Sep 25 09:41:10 barolo dsm_server[44405]: ERROR|SocketConnectionThread: IOException: inet:128.117.188.122:30010: connect: Connection refused

Eventually the socket open succeeded, but then this error:

Sep 25 09:50:11 barolo dsm_server[44405]: WARNING|SampleInputStream: inet:128.117.188.122:30010: raw sample not of type char(0): #bad=1,filepos=0,id=(609,25461),type=28,len=779247971

As with reading disk data, the reader skips forward one byte and looks for a good sample.

Not sure why the corrupt data, and why it didn't recover.
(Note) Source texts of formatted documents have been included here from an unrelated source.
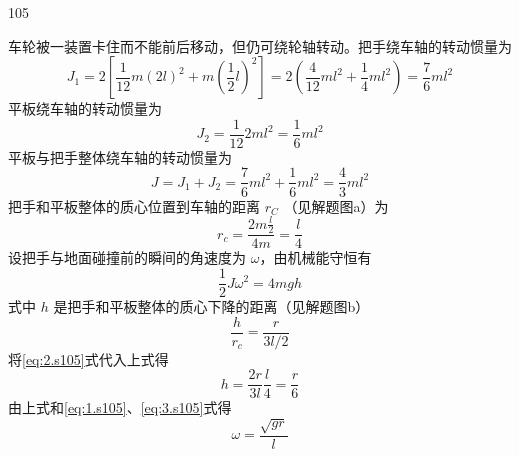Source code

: \begin{solution}{105}
\begin{subsolution}
车轮被一装置卡住而不能前后移动，但仍可绕轮轴转动。把手绕车轴的转动惯量为
\[
J_{1} = 2\left[ \frac{1}{12} m (2l)^{2} + m\left(\frac{1}{2}l\right)^{2} \right] = 2\left(\frac{4}{12} m l^{2} + \frac{1}{4} m l^{2}\right) = \frac{7}{6} m l^{2}
\]
平板绕车轴的转动惯量为
\[
J_{2} = \frac{1}{12} 2m l^{2} = \frac{1}{6} m l^{2}
\]
平板与把手整体绕车轴的转动惯量为
\begin{equation}
J = J_{1} + J_{2} = \frac{7}{6} m l^{2} + \frac{1}{6} m l^{2} = \frac{4}{3} m l^{2}
\label{eq:1.s105}
\end{equation}
把手和平板整体的质心位置到车轴的距离 $r_{C}$ （见解题图a）为
\begin{equation}
r_{c} = \frac{2m \frac{l}{2}}{4m} = \frac{l}{4}
\label{eq:2.s105}
\end{equation}
设把手与地面碰撞前的瞬间的角速度为 $\omega$，由机械能守恒有
\begin{equation}
\frac{1}{2} J \omega^{2} = 4 m g h
\label{eq:3.s105}
\end{equation}
式中 $h$ 是把手和平板整体的质心下降的距离（见解题图b）
\[
\frac{h}{r_{c}} = \frac{r}{3l/2}
\]
将\eqref{eq:2.s105}式代入上式得
\[
h = \frac{2r}{3l}\frac{l}{4} = \frac{r}{6}
\]
由上式和\eqref{eq:1.s105}、\eqref{eq:3.s105}式得
\begin{equation}
\omega = \frac{\sqrt{g r}}{l}
\label{eq:4.s105}
\end{equation}
\end{subsolution}


\end{solution}
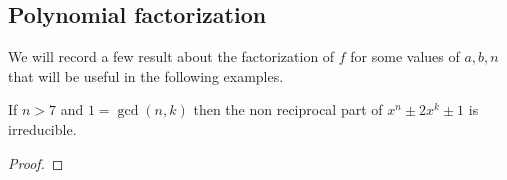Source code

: \documentclass[../main.tex]{subfiles}
\begin{document}
\subsection{Polynomial factorization}
We will record a few result about the factorization of $f$ for some values of $a,b,n$ that will be useful in the following examples.
\begin{lemma}
  \label{lem:filaseta_et_al}
  If $n > 7$ and $1 = \gcd\left( n,k \right)$ then the non reciprocal part of $x^n \pm 2x^k \pm 1$ is irreducible.
\end{lemma}
\begin{proof}
\end{proof}
  
\end{document}
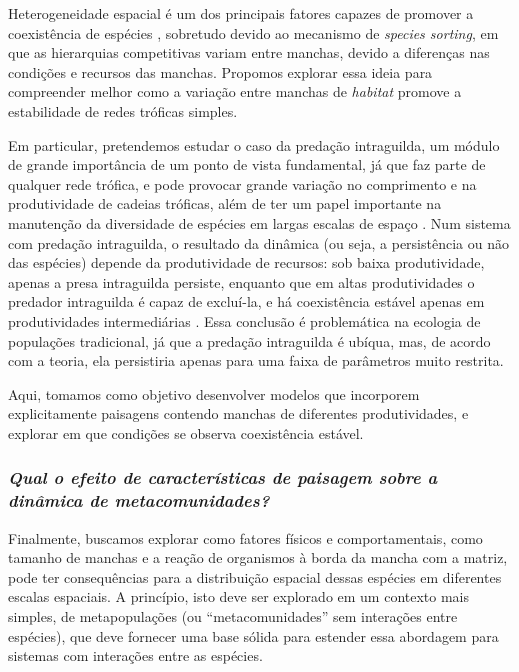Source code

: \documentclass[12pt]{extarticle}
\begin{document}
Heterogeneidade espacial é um dos principais fatores capazes de promover a
coexistência de espécies \citep{amarasekare2003}, sobretudo devido ao
mecanismo de \emph{species sorting}, em que as hierarquias competitivas variam entre manchas, 
devido a diferenças nas condições e recursos das manchas. 
Propomos explorar essa ideia para compreender melhor
como a variação entre manchas de \emph{habitat} promove a estabilidade de
redes tróficas simples.

Em particular, pretendemos estudar o caso da predação intraguilda, um módulo
de grande importância de um ponto de vista fundamental, já que faz parte de
qualquer rede trófica, e pode provocar grande variação no comprimento e na
produtividade de cadeias tróficas, além de ter um papel importante na
manutenção da diversidade de espécies em largas escalas de espaço
\citep{mccann2011}. Num sistema com predação intraguilda, o resultado da
dinâmica (ou seja, a persistência ou não das espécies) depende da
produtividade de recursos: sob baixa produtividade, apenas a presa intraguilda
persiste, enquanto que em altas produtividades o predador intraguilda é capaz
de excluí-la, e há coexistência estável apenas em produtividades
intermediárias \citep{holt1997}. Essa conclusão é problemática na ecologia de
populações tradicional, já que a predação intraguilda é ubíqua, mas, de acordo
com a teoria, ela persistiria apenas para uma faixa de parâmetros muito
restrita.

Aqui, tomamos como objetivo desenvolver modelos que incorporem explicitamente
paisagens contendo manchas de diferentes produtividades, e explorar em que
condições se observa coexistência estável.

\subsubsection*{\em Qual o efeito de características de paisagem sobre a
dinâmica de metacomunidades?}

Finalmente, buscamos explorar como fatores físicos e comportamentais, como
tamanho de manchas e a reação de organismos à borda da mancha com a  matriz, %
pode ter consequências para a distribuição espacial dessas espécies em
diferentes escalas espaciais. A princípio, isto deve ser explorado em um
contexto mais simples, de metapopulações \citep{ovaskainen2004} (ou
``metacomunidades'' sem interações entre espécies), que deve fornecer uma base
sólida para estender essa abordagem para sistemas com interações entre as
espécies. 
\end{document}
Would be good to look at the logs on eol-rt-data.

Did a kill -TERM of dsm_server on barolo, and ran check_vertex_procs.sh by hand, rather than waiting for crontab.
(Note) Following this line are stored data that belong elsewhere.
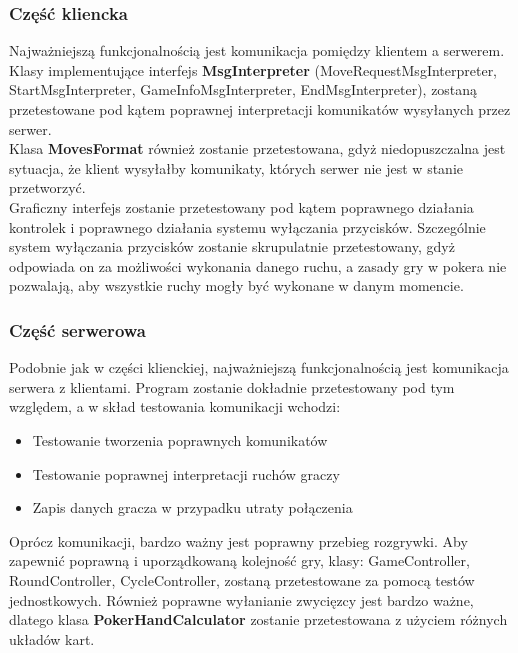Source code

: \documentclass{article}
\begin{document}
        \subsubsection{Część kliencka}
            Najważniejszą funkcjonalnością jest komunikacja pomiędzy klientem a serwerem.
            Klasy implementujące interfejs \textbf{MsgInterpreter}
                (MoveRequestMsgInterpreter, StartMsgInterpreter, GameInfoMsgInterpreter, EndMsgInterpreter),
            zostaną przetestowane pod kątem poprawnej interpretacji komunikatów wysyłanych przez serwer.\\
            Klasa \textbf{MovesFormat} również zostanie przetestowana, gdyż niedopuszczalna jest sytuacja, że klient wysyłałby komunikaty, których serwer nie jest w stanie przetworzyć.
            \\
            Graficzny interfejs zostanie przetestowany pod kątem poprawnego działania kontrolek i poprawnego działania systemu wyłączania przycisków.
            Szczególnie system wyłączania przycisków zostanie skrupulatnie przetestowany, gdyż odpowiada on za możliwości wykonania danego ruchu, a zasady gry w pokera nie pozwalają, aby wszystkie ruchy mogły być wykonane w danym momencie.
                
        \subsubsection{Część serwerowa}
            Podobnie jak w części klienckiej, najważniejszą funkcjonalnością jest komunikacja serwera z klientami.
            Program zostanie dokładnie przetestowany pod tym względem, a w skład testowania komunikacji wchodzi:
            \begin{itemize}
                \item Testowanie tworzenia poprawnych komunikatów
                \item Testowanie poprawnej interpretacji ruchów graczy
                \item Zapis danych gracza w przypadku utraty połączenia
            \end{itemize}
            Oprócz komunikacji, bardzo ważny jest poprawny przebieg rozgrywki.
            Aby zapewnić poprawną i uporządkowaną kolejność gry, klasy: GameController, RoundController, CycleController, zostaną przetestowane za pomocą testów jednostkowych.
            Również poprawne wyłanianie zwycięzcy jest bardzo ważne, dlatego klasa \textbf{PokerHandCalculator} zostanie przetestowana z użyciem różnych układów kart.
\end{document}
Updated crontab to check the procs every 15 minutes, rather than 30.

2 Comments

  1. Part of this mess was me.  I tried to kill dsm_server on eddy while I was flailing away at getting /scr/isfs mounted.  (I thought it wouldn't be nice to unmount this disk while raw_data files were being written to it.)  I wanted to stop dsm_server, not restart it, so I didn't use the script and just used kill.  However, dsm_server restarted itself immediately.  I ended up doing a bunch of other stuff rather than unmount the disk.

    I guess I should mention that, before I worked on it this morning, /scr/isfs (where both VERTEX/netcdf and /raw_data are) had been offline with I/O errors (that I <may> have fixed) for at least a day.

     

  2. Yea, systemd restarts dsm_server if it exits.  Perhaps there's a way to configure it so that it won't restart it after a specific signal, such as TERM. Looks like the setting is "Restart=on-abnormal" instead of "on-failure"..

    To stop it so that systemd won't restart it:

    systemctl --user stop dsm_server

    To start it again, substitute "start" for "stop".

    Since it's a user process, don't need sudo.